O filé e o osso

Início de noite de uma insossa quarta-feira junina, 27, quando uma parte de uma praça numa cidade do interior fica lotada de gente. À primeira vista, alguém poderia dizer que se tratava de um show de música popular (uma banda – pedaço? – tipo calypso ou nessa linha). Outro poderia afirmar que seria a visita de uma liderança política. Mas as eleições ainda faltam engolir um ano praticamente. Olha se não era um concerto de piano. Loucura meu! Um concerto de piano numa cidade interiorana no centro-norte deste continente chamado Brasil.

Arthur Moreira Lima tocou para uma boa platéia, dentro do projeto “Um Piano pela Estrada – Nos Caminhos de JK”, patrocinado pela Petrobras, Caixa e outras grandes empresas, tendo o apoio da Fundação Cultural do Tocantins (são seis cidades tocantinenses contempladas com o projeto), e da Prefeitura Municipal de Gurupi, por meio da Fundação Cultural. No repertório, obras de Bach, Mozart, Bethoven, Chopin, Pixinguinha, Villa-Lobos, Ernesto Nazareth, Luiz Gonzaga, Astor Piazzolla, entre outros compositores das músicas clássica e popular, brasileiras e universais.

Tudo isso me faz lembrar do velho lúcido (e lúdico) Ariano Suassuna.

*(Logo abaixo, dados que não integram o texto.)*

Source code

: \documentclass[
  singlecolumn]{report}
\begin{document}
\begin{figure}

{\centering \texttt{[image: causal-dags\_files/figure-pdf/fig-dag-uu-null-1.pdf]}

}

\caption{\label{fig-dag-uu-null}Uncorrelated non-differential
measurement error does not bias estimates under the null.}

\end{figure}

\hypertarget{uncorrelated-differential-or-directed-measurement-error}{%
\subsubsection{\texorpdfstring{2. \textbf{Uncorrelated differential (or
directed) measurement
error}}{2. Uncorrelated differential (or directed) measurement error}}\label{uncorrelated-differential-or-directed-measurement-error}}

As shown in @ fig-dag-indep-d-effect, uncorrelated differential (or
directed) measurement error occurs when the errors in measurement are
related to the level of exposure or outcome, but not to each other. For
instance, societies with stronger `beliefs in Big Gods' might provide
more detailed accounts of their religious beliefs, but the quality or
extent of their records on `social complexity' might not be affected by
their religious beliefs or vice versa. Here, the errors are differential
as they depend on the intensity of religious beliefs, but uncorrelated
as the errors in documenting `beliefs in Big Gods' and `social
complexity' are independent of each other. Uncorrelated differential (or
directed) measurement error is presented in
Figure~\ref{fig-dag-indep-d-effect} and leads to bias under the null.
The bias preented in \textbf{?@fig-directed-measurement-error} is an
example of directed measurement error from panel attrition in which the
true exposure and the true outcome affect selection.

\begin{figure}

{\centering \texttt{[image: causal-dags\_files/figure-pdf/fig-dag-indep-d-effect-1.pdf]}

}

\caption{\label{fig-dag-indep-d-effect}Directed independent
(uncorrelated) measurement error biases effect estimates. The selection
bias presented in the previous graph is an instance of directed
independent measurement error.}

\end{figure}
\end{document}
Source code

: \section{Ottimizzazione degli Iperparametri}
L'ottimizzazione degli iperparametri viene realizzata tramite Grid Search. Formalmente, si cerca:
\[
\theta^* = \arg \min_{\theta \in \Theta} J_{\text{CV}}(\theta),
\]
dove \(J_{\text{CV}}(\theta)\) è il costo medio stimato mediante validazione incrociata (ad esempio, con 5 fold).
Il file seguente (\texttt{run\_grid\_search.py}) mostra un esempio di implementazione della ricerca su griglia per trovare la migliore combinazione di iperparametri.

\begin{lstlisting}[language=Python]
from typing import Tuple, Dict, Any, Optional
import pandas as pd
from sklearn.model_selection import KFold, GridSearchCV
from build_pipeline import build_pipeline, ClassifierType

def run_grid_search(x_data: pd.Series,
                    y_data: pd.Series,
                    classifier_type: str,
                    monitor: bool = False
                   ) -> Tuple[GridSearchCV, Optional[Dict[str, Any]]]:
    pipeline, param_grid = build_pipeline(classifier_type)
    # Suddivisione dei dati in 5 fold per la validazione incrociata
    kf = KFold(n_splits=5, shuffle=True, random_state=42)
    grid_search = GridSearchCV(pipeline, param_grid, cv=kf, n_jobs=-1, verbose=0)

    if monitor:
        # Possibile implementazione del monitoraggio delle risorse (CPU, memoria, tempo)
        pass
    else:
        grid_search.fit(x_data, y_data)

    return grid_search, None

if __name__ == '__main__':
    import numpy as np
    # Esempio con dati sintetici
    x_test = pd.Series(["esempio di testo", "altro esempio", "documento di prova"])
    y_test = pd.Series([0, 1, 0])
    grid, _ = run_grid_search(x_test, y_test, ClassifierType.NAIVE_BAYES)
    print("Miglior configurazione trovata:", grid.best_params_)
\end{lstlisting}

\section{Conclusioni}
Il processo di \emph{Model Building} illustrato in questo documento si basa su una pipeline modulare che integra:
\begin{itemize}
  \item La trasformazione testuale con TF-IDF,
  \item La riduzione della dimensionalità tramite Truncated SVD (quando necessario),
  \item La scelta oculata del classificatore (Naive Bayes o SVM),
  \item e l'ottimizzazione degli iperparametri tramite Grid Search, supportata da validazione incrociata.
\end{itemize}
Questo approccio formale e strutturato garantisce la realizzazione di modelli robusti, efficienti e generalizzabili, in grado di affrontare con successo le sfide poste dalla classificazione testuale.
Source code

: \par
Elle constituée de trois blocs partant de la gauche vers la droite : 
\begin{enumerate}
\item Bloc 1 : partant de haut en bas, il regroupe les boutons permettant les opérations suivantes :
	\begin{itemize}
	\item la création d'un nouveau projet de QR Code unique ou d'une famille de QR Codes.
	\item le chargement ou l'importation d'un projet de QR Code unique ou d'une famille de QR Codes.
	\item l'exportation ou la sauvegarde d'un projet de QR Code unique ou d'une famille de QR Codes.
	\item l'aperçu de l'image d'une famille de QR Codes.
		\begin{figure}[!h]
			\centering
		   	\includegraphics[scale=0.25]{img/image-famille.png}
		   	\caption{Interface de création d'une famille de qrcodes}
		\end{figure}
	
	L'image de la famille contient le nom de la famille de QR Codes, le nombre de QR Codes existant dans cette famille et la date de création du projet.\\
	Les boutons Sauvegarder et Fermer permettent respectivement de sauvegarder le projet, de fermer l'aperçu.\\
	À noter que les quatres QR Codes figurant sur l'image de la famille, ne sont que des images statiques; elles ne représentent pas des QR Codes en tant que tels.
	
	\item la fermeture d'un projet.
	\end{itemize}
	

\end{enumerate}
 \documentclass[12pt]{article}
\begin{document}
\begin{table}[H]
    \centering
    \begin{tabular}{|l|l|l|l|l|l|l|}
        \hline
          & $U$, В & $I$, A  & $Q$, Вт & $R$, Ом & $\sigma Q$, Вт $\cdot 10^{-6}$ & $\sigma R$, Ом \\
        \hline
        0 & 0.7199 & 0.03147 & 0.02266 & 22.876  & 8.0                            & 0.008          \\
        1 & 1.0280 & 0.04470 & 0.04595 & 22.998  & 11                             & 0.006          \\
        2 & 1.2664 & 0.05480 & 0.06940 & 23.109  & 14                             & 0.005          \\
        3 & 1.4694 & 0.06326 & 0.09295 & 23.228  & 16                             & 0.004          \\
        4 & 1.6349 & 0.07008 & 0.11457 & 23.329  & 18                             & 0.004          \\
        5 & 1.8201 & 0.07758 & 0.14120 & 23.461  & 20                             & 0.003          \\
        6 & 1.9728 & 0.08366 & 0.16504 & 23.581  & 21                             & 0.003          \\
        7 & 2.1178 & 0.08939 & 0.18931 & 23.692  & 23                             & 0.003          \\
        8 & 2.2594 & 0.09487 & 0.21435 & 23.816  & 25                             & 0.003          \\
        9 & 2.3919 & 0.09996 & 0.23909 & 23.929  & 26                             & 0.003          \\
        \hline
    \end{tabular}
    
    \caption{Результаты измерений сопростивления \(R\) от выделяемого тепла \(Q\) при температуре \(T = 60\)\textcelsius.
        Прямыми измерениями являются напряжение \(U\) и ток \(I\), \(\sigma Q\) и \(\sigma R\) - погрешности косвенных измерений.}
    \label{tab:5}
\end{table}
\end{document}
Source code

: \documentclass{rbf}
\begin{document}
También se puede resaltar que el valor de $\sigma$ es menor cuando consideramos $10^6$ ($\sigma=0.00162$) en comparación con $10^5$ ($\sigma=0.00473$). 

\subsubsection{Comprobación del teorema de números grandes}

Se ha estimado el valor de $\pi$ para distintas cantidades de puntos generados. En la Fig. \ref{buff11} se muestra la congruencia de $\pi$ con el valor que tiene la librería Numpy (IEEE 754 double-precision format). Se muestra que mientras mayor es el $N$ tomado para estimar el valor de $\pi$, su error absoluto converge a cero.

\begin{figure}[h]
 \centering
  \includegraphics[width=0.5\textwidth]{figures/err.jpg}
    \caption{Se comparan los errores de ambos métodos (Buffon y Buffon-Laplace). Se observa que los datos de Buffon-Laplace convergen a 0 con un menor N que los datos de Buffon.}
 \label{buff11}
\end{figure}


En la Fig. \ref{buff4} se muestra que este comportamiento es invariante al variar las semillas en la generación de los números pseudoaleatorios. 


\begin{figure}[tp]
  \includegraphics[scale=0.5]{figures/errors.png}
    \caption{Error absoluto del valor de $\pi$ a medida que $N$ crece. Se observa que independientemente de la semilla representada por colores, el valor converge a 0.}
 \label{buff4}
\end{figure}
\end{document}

Em suas palestras e até em entrevistas, ele costuma questionar o velho ditado que diz que o cachorro gosta de osso. Em sua opinião, cachorro gosta mesmo é de filé e que ele só aceita o osso quando não tem o primeiro. Trazendo para a nossa praça, a quantidade de pessoas (cerca de uma mil) comprova o que Suassuna diz. E uma platéia educada, como observou o próprio pianista que, num certo momento, referiu-se a ela como de primeiro mundo.

Mas voltando para o mundo real, nosso dia-a-dia nos bombardeia com milhares e diversos tipos de ossos. São as músicas-osso, ruins de letra, péssimas de harmonia; as literaturas-osso, auto-ajuda e outras baboseiras midiatizadas que mais desajudam; TV-osso, com uma programação ossal, longe de ser colossal (perdoem-me pela pobre rima, são muitos anos de osso). E por aí segue...

Eu mesmo fui educado por quase toda a vida acreditando que ter o osso já seria o suficiente. Talvez até um sonho. Nordestino de vida “severina” que nunca largou o dito cujo até... Até que um dia descobriu que o filé também existia. Desse dia em diante persigo o filé. Só que, às vezes, o danado não se apresenta. Nesses dias, aprendi a jejuar.